First, let's compute the unit base vectors $(\vec{e}_r,\vec{e}_\theta)^T$ in polar coordinates. We have $$ \vec{v}=\begin{pmatrix} x \\ y \end{pmatrix}=\begin{pmatrix} r\,\cos\theta \\ r\,\sin\theta \end{pmatrix} \,.$$ With that, the unit base vectors in polar coordinates become $$ \vec{e}_r = \frac{1}{h_r}\frac{\partial \vec{v}}{\partial r} = \begin{pmatrix}\cos\theta \\ \sin\theta \end{pmatrix}\quad , \quad \vec{e}_\theta = \frac{1}{h_\theta}\frac{\partial \vec{v}}{\partial \theta} = \frac{1}{r}\begin{pmatrix} -r\sin\theta \\ r\,\cos\theta \end{pmatrix} \,.$$

I did not want to "silently" apply the scale factors $h_r=1$, $h_\theta=r$ to make it more clear how to get from the base vectors to the unit base vectors.

The vector components in polar coordinates are $$ \begin{pmatrix} r \\ \theta \end{pmatrix} = \begin{pmatrix} \sqrt{x^2+y^2} \\ \arctan{y/x} \end{pmatrix} = \begin{pmatrix} \sqrt{2} \\ \pi/4 \end{pmatrix} $$

Now, all that is left is to plug in all that we have and we should get the vector that we started with: \begin{align} \vec{v} = r\,\vec{e}_r + \theta\,\vec{e}_\theta &= \sqrt{2}\begin{pmatrix} \cos\pi/4 \\ \sin\pi/4 \end{pmatrix} + \frac{\pi}{4}\begin{pmatrix} -\sin\pi/4 \\ \cos\pi/4 \end{pmatrix}= \\[8pt] &=\begin{pmatrix} 1 \\ 1 \end{pmatrix} + \frac{\pi}{4\sqrt{2}}\begin{pmatrix} -1 \\ 1 \end{pmatrix} \end{align} which is not the same vector that we began with in cartesian coordinates. What did I miss?

Answer 1

You are confusing coordinates of a point with components of a vector. It so happens that in flat space points can be represented with position vectors, but generally you need to keep vectors and points distinct. A point is a location and a vector is a direction from a given location. All of this to say that the expression $r\vec e_r + \theta\vec e_\theta$ makes no sense.
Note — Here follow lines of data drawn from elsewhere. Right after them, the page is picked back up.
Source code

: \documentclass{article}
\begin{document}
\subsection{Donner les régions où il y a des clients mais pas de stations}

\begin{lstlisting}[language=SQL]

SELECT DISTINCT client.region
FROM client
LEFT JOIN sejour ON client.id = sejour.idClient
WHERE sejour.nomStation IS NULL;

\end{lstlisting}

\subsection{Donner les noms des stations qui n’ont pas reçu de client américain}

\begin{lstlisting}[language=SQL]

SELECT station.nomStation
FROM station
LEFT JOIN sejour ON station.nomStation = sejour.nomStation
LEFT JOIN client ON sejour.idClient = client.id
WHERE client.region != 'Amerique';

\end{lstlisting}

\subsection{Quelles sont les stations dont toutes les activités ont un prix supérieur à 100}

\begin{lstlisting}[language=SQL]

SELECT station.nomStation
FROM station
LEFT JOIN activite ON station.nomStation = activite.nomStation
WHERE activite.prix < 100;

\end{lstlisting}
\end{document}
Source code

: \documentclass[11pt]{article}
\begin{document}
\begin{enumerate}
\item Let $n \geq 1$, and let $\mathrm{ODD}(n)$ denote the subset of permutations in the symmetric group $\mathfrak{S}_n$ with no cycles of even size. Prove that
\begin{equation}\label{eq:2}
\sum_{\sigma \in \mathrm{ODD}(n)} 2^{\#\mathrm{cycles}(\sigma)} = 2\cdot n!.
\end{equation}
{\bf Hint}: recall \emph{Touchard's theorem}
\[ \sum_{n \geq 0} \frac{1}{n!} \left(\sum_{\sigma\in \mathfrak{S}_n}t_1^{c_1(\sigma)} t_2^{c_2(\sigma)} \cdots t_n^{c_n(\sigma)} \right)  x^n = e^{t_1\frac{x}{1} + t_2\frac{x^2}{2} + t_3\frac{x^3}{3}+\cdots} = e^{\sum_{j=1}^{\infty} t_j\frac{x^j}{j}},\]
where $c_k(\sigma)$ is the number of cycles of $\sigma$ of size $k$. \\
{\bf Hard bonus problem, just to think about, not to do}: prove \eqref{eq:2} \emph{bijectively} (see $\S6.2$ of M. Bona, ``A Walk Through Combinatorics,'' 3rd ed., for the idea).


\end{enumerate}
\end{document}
Remember that $\vec e_r$ and $\vec e_\theta$ depend on $r, \theta$; this is because they give a basis to specify directions (vectors) from the location (point) with coordinates $(r,\theta)$.

It so happens (in what could be considered a coincidence) that the position vector of a point with coordinates $(r,\theta)$ is $r\vec e_r(r,\theta)$.

Answer 2

Welcome to MSE. Your confusion probably stems from the fact that you are assuming the new coordinates of $v$ to be $(\sqrt 2,\pi/4)$. Note that with $r = \sqrt 2$ and $\theta = \pi/4$, then $$e_r = \frac{\sqrt 2}{2}v \quad \Longleftrightarrow \quad v = \sqrt 2 e_r.$$ So $v = e_1+e_2 = \sqrt 2 e_r$, meaning that in terms of the standard basis $v$ is $(1,1)$, whereas in the new basis it is $(\sqrt 2,0)$ (and not $(\sqrt 2,\pi/4)$).